Scoring gastric, GEJ cancers for PD-L1 expression

Anne Paxton

February 2018—To some ears, perhaps, the scientific method connotes a process that is standardized and unimaginative. But inventions like Velcro, vulcanization, and the microwave—all stemming from accidental discoveries—testify to the role of luck and leaps of intuition in formulating and modifying a hypothesis.

When pathologists and scientists at Agilent Technologies, maker of the companion diagnostic PD-L1 IHC 22C3 pharmDx, sought to develop a new scoring methodology, in collaboration with Merck, for gastric cancer patients’ tumor specimens a few years ago, luck and intuition turned out to be handy. As Agilent’s chief pathologist for companion diagnostics, Debra Hanks, MD, puts it, “Skill, science, and a smidgeon of serendipity” helped her team zero in on the best way to evaluate PD-L1 expression in gastric cancer patients.

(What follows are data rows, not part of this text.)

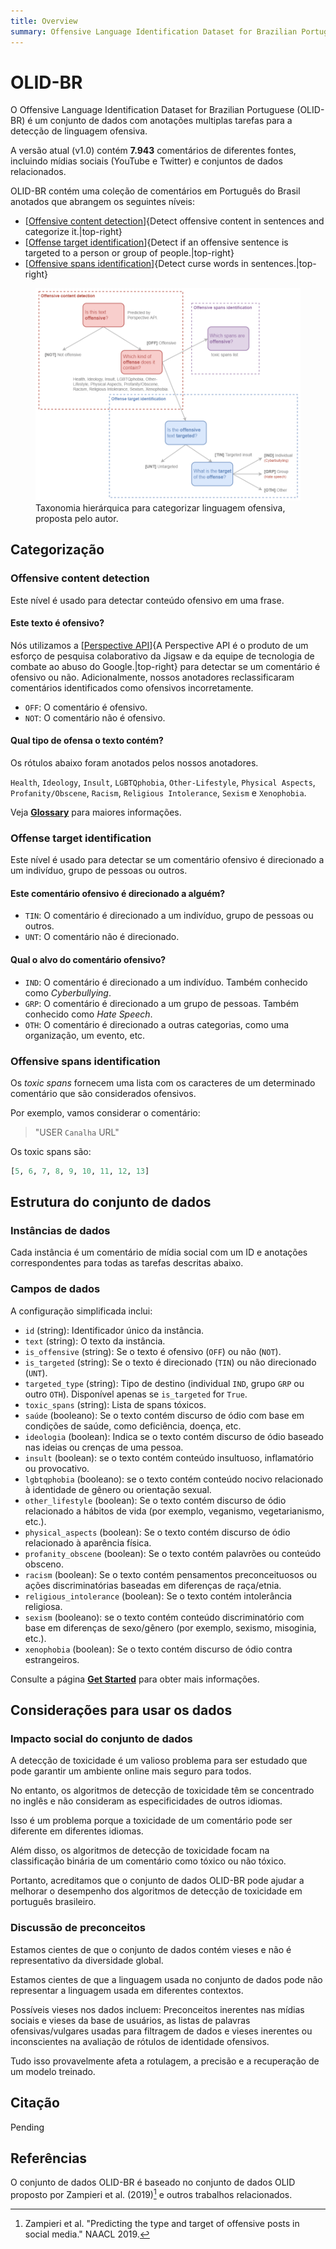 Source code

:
 ```yaml
---
title: Overview
summary: Offensive Language Identification Dataset for Brazilian Portuguese.
---
```


# OLID-BR

O Offensive Language Identification Dataset for Brazilian Portuguese (OLID-BR) é um conjunto de dados com anotações multiplas tarefas para a detecção de linguagem ofensiva.

A versão atual (v1.0) contém **7.943** comentários de diferentes fontes, incluindo mídias sociais (YouTube e Twitter) e conjuntos de dados relacionados.

OLID-BR contém uma coleção de comentários em Português do Brasil anotados que abrangem os seguintes níveis:

- [[Offensive content detection](#offensive-content-detection)]{Detect offensive content in sentences and categorize it.|top-right}
- [[Offense target identification](#offense-target-identification)]{Detect if an offensive sentence is targeted to a person or group of people.|top-right}
- [[Offensive spans identification](#offensive-spans-identification)]{Detect curse words in sentences.|top-right}

<figure>
  <img src="images/olid-br-taxonomy.png"/>
  <figcaption>Taxonomia hierárquica para categorizar linguagem ofensiva, proposta pelo autor.</figcaption>
</figure>

## Categorização

### Offensive content detection

Este nível é usado para detectar conteúdo ofensivo em uma frase.

#### Este texto é ofensivo?

Nós utilizamos a [[Perspective API](https://www.perspectiveapi.com/)]{A Perspective API é o produto de um esforço de pesquisa colaborativo da Jigsaw e da equipe de tecnologia de combate ao abuso do Google.|top-right} para detectar se um comentário é ofensivo ou não. Adicionalmente, nossos anotadores reclassificaram comentários identificados como ofensivos incorretamente.

- `OFF`: O comentário é ofensivo.
- `NOT`: O comentário não é ofensivo.

#### Qual tipo de ofensa o texto contém?

Os rótulos abaixo foram anotados pelos nossos anotadores.

`Health`, `Ideology`, `Insult`, `LGBTQphobia`, `Other-Lifestyle`, `Physical Aspects`, `Profanity/Obscene`, `Racism`, `Religious Intolerance`, `Sexism` e `Xenophobia`.

Veja [**Glossary**](glossary.pt.md) para maiores informações.

### Offense target identification

Este nível é usado para detectar se um comentário ofensivo é direcionado a um indivíduo, grupo de pessoas ou outros.

#### Este comentário ofensivo é direcionado a alguém?

- `TIN`: O comentário é direcionado a um indivíduo, grupo de pessoas ou outros.
- `UNT`: O comentário não é direcionado.

#### Qual o alvo do comentário ofensivo?

- `IND`: O comentário é direcionado a um indivíduo. Também conhecido como *Cyberbullying*.
- `GRP`: O comentário é direcionado a um grupo de pessoas. Também conhecido como *Hate Speech*.
- `OTH`: O comentário é direcionado a outras categorias, como uma organização, um evento, etc.

### Offensive spans identification

Os *toxic spans* fornecem uma lista com os caracteres de um determinado comentário que são considerados ofensivos.

Por exemplo, vamos considerar o comentário:

> "USER `Canalha` URL"

Os toxic spans são:

```python
[5, 6, 7, 8, 9, 10, 11, 12, 13]
```

## Estrutura do conjunto de dados

### Instâncias de dados

Cada instância é um comentário de mídia social com um ID e anotações correspondentes para todas as tarefas descritas abaixo.

### Campos de dados

A configuração simplificada inclui:

- `id` (string): Identificador único da instância.
- `text` (string): O texto da instância.
- `is_offensive` (string): Se o texto é ofensivo (`OFF`) ou não (`NOT`).
- `is_targeted` (string): Se o texto é direcionado (`TIN`) ou não direcionado (`UNT`).
- `targeted_type` (string): Tipo de destino (individual `IND`, grupo `GRP` ou outro `OTH`). Disponível apenas se `is_targeted` for `True`.
- `toxic_spans` (string): Lista de spans tóxicos.
- `saúde` (booleano): Se o texto contém discurso de ódio com base em condições de saúde, como deficiência, doença, etc.
- `ideologia` (boolean): Indica se o texto contém discurso de ódio baseado nas ideias ou crenças de uma pessoa.
- `insult` (boolean): se o texto contém conteúdo insultuoso, inflamatório ou provocativo.
- `lgbtqphobia` (booleano): se o texto contém conteúdo nocivo relacionado à identidade de gênero ou orientação sexual.
- `other_lifestyle` (boolean): Se o texto contém discurso de ódio relacionado a hábitos de vida (por exemplo, veganismo, vegetarianismo, etc.).
- `physical_aspects` (boolean): Se o texto contém discurso de ódio relacionado à aparência física.
- `profanity_obscene` (boolean): Se o texto contém palavrões ou conteúdo obsceno.
- `racism` (boolean): Se o texto contém pensamentos preconceituosos ou ações discriminatórias baseadas em diferenças de raça/etnia.
- `religious_intolerance` (boolean): Se o texto contém intolerância religiosa.
- `sexism` (booleano): se o texto contém conteúdo discriminatório com base em diferenças de sexo/gênero (por exemplo, sexismo, misoginia, etc.).
- `xenophobia` (boolean): Se o texto contém discurso de ódio contra estrangeiros.

Consulte a página [**Get Started**](get-started.en.md) para obter mais informações.

## Considerações para usar os dados

### Impacto social do conjunto de dados

A detecção de toxicidade é um valioso problema para ser estudado que pode garantir um ambiente online mais seguro para todos.

No entanto, os algoritmos de detecção de toxicidade têm se concentrado no inglês e não consideram as especificidades de outros idiomas.

Isso é um problema porque a toxicidade de um comentário pode ser diferente em diferentes idiomas.

Além disso, os algoritmos de detecção de toxicidade focam na classificação binária de um comentário como tóxico ou não tóxico.

Portanto, acreditamos que o conjunto de dados OLID-BR pode ajudar a melhorar o desempenho dos algoritmos de detecção de toxicidade em português brasileiro.

### Discussão de preconceitos

Estamos cientes de que o conjunto de dados contém vieses e não é representativo da diversidade global.

Estamos cientes de que a linguagem usada no conjunto de dados pode não representar a linguagem usada em diferentes contextos.

Possíveis vieses nos dados incluem: Preconceitos inerentes nas mídias sociais e vieses da base de usuários, as listas de palavras ofensivas/vulgares usadas para filtragem de dados e vieses inerentes ou inconscientes na avaliação de rótulos de identidade ofensivos.

Tudo isso provavelmente afeta a rotulagem, a precisão e a recuperação de um modelo treinado.

## Citação

Pending

## Referências

O conjunto de dados OLID-BR é baseado no conjunto de dados OLID proposto por Zampieri et al. (2019)[^1] e outros trabalhos relacionados.

[^1]: Zampieri et al. "Predicting the type and target of offensive posts in social media." NAACL 2019.
[^2]: João A. Leite, Diego F. Silva, Kalina Bontcheva, Carolina Scarton (2020): Toxic Language Detection in Social Media for Brazilian Portuguese: New Dataset and Multilingual Analysis. Published at AACL-IJCNLP 2020.
[^3]: S. Malmasi, "Offensive Language Identification Dataset - OLID", Scholar.harvard.edu, 2021. [Online]. Available: https://scholar.harvard.edu/malmasi/olid. [Accessed: 28- Aug- 2021].
[^4]: Weng, L. (2021, March 21). Reducing toxicity in language models. Lil'Log. https://lilianweng.github.io/lil-log/2021/03/21/reducing-toxicity-in-language-models.html.
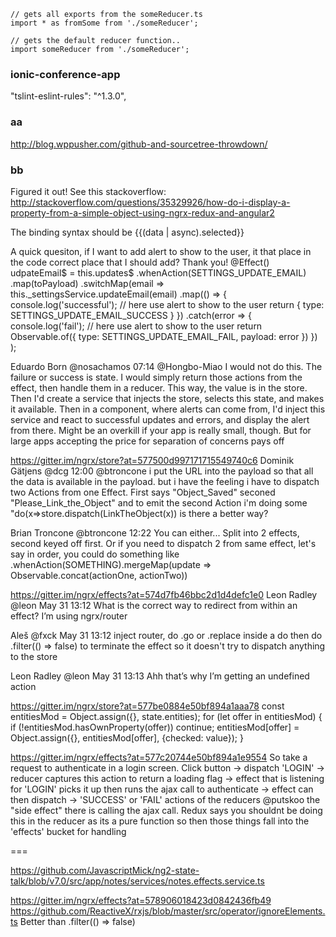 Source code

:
 ```
// gets all exports from the someReducer.ts
import * as fromSome from './someReducer';

// gets the default reducer function..
import someReducer from './someReducer';
```
### ionic-conference-app
"tslint-eslint-rules": "^1.3.0",

### aa
http://blog.wppusher.com/github-and-sourcetree-throwdown/

### bb
Figured it out! See this stackoverflow: http://stackoverflow.com/questions/35329926/how-do-i-display-a-property-from-a-simple-object-using-ngrx-redux-and-angular2

The binding syntax should be {{(data | async).selected}}



A quick quesiton, if I want to add alert to show to the user, it that place in the code correct place that I should add? Thank you!
@Effect() udpateEmail$ = this.updates$
    .whenAction(SETTINGS_UPDATE_EMAIL)
    .map<string>(toPayload)
    .switchMap(email => this._settingsService.updateEmail(email)
      .map(() => {
        console.log('successful');   // here use alert to show to the user
        return { type: SETTINGS_UPDATE_EMAIL_SUCCESS }
      })
      .catch(error => {
        console.log('fail');   // here use alert to show to the user
        return Observable.of({ type: SETTINGS_UPDATE_EMAIL_FAIL, payload: error })
      })
    );

Eduardo Born @nosachamos 07:14
@Hongbo-Miao I would not do this. The failure or success is state. I would simply return those actions from the effect, then handle them in a reducer. This way, the value is in the store. Then I'd create a service that injects the store, selects this state, and makes it available. Then in a component, where alerts can come from, I'd inject this service and react to successful updates and errors, and display the alert from there.
Might be an overkill if your app is really small, though. But for large apps accepting the price for separation of concerns pays off


https://gitter.im/ngrx/store?at=577500d997171715549740c6
Dominik Gätjens @dcg 12:00
@btroncone i put the URL into the payload so that all the data is available in the payload. but i have the feeling i have to dispatch two Actions from one Effect. First says "Object_Saved" seconed "Please_Link_the_Object" and to emit the second Action i'm doing some "do(x=>store.dispatch(LinkTheObject(x)) is there a better way?

Brian Troncone @btroncone 12:22
You can either...
Split into 2 effects, second keyed off first.
Or if you need to dispatch 2 from same effect, let's say in order, you could do something like .whenAction(SOMETHING).mergeMap(update => Observable.concat(actionOne, actionTwo))

https://gitter.im/ngrx/effects?at=574d7fb46bbc2d1d4defc1e0
Leon Radley @leon May 31 13:12
What is the correct way to redirect from within an effect?
I’m using ngrx/router

Aleš @fxck May 31 13:12
inject router, do .go or .replace
inside a do
then do .filter(() => false) to terminate the effect
so it doesn't try to dispatch anything to the store

Leon Radley @leon May 31 13:13
Ahh that’s why I’m getting an undefined action


https://gitter.im/ngrx/store?at=577be0884e50bf894a1aaa78
const entitiesMod = Object.assign({}, state.entities);
      for (let offer in entitiesMod) {
        if (!entitiesMod.hasOwnProperty(offer)) continue;
        entitiesMod[offer] = Object.assign({}, entitiesMod[offer], {checked: value});
      }


https://gitter.im/ngrx/effects?at=577c20744e50bf894a1e9554
    So take a request to authenticate in a login screen. Click button -> dispatch 'LOGIN' -> reducer captures this action to return a loading flag -> effect that is listening for 'LOGIN' picks it up then runs the ajax call to authenticate -> effect can then dispatch -> 'SUCCESS' or 'FAIL' actions of the reducers
@putskoo
the "side effect" there is calling the ajax call. Redux says you shouldnt be doing this in the reducer as its a pure function so then those things fall into the 'effects' bucket for handling


===

 https://github.com/JavascriptMick/ng2-state-talk/blob/v7.0/src/app/notes/services/notes.effects.service.ts


https://gitter.im/ngrx/effects?at=578906018423d0842436fb49
https://github.com/ReactiveX/rxjs/blob/master/src/operator/ignoreElements.ts
Better than .filter(() => false)

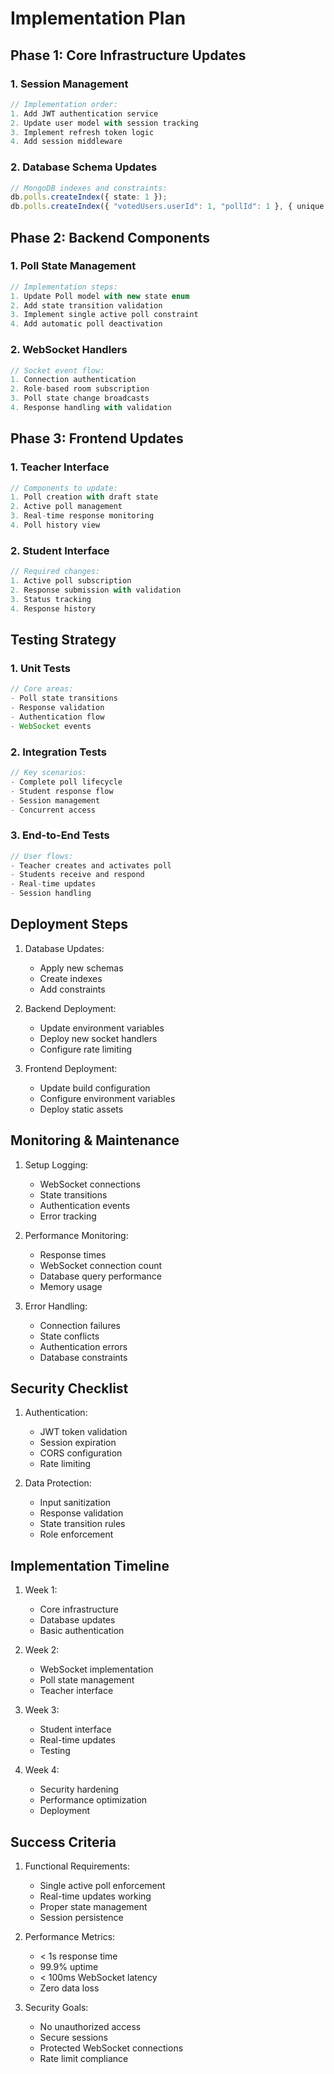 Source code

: # Implementation Plan

## Phase 1: Core Infrastructure Updates

### 1. Session Management
```typescript
// Implementation order:
1. Add JWT authentication service
2. Update user model with session tracking
3. Implement refresh token logic
4. Add session middleware
```

### 2. Database Schema Updates
```typescript
// MongoDB indexes and constraints:
db.polls.createIndex({ state: 1 });
db.polls.createIndex({ "votedUsers.userId": 1, "pollId": 1 }, { unique: true });
```

## Phase 2: Backend Components

### 1. Poll State Management
```typescript
// Implementation steps:
1. Update Poll model with new state enum
2. Add state transition validation
3. Implement single active poll constraint
4. Add automatic poll deactivation
```

### 2. WebSocket Handlers
```typescript
// Socket event flow:
1. Connection authentication
2. Role-based room subscription
3. Poll state change broadcasts
4. Response handling with validation
```

## Phase 3: Frontend Updates

### 1. Teacher Interface
```typescript
// Components to update:
1. Poll creation with draft state
2. Active poll management
3. Real-time response monitoring
4. Poll history view
```

### 2. Student Interface
```typescript
// Required changes:
1. Active poll subscription
2. Response submission with validation
3. Status tracking
4. Response history
```

## Testing Strategy

### 1. Unit Tests
```typescript
// Core areas:
- Poll state transitions
- Response validation
- Authentication flow
- WebSocket events
```

### 2. Integration Tests
```typescript
// Key scenarios:
- Complete poll lifecycle
- Student response flow
- Session management
- Concurrent access
```

### 3. End-to-End Tests
```typescript
// User flows:
- Teacher creates and activates poll
- Students receive and respond
- Real-time updates
- Session handling
```

## Deployment Steps

1. Database Updates:
   - Apply new schemas
   - Create indexes
   - Add constraints

2. Backend Deployment:
   - Update environment variables
   - Deploy new socket handlers
   - Configure rate limiting

3. Frontend Deployment:
   - Update build configuration
   - Configure environment variables
   - Deploy static assets

## Monitoring & Maintenance

1. Setup Logging:
   - WebSocket connections
   - State transitions
   - Authentication events
   - Error tracking

2. Performance Monitoring:
   - Response times
   - WebSocket connection count
   - Database query performance
   - Memory usage

3. Error Handling:
   - Connection failures
   - State conflicts
   - Authentication errors
   - Database constraints

## Security Checklist

1. Authentication:
   - JWT token validation
   - Session expiration
   - CORS configuration
   - Rate limiting

2. Data Protection:
   - Input sanitization
   - Response validation
   - State transition rules
   - Role enforcement

## Implementation Timeline

1. Week 1:
   - Core infrastructure
   - Database updates
   - Basic authentication

2. Week 2:
   - WebSocket implementation
   - Poll state management
   - Teacher interface

3. Week 3:
   - Student interface
   - Real-time updates
   - Testing

4. Week 4:
   - Security hardening
   - Performance optimization
   - Deployment

## Success Criteria

1. Functional Requirements:
   - Single active poll enforcement
   - Real-time updates working
   - Proper state management
   - Session persistence

2. Performance Metrics:
   - < 1s response time
   - 99.9% uptime
   - < 100ms WebSocket latency
   - Zero data loss

3. Security Goals:
   - No unauthorized access
   - Secure sessions
   - Protected WebSocket connections
   - Rate limit compliance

The result, called the combined positive score (CPS), is part of a companion diagnostics package approved Sept. 22, 2017 by the FDA. The CPS promises to identify more precisely gastric and gastroesophageal junction adenocarcinoma patients who are likely to respond to the drug pembrolizumab (Merck’s Keytruda).

In an Oct. 17 webinar hosted by CAP TODAY with an educational grant from Agilent (available at captodayonline.com), Dr. Hanks describes how pathologists can adopt and perfect their use of the CPS in their own labora­tories when analyzing gastric cancer patients’ biopsies, with help from Agilent’s interpretation manual and Web-based training materials for the diagnostic.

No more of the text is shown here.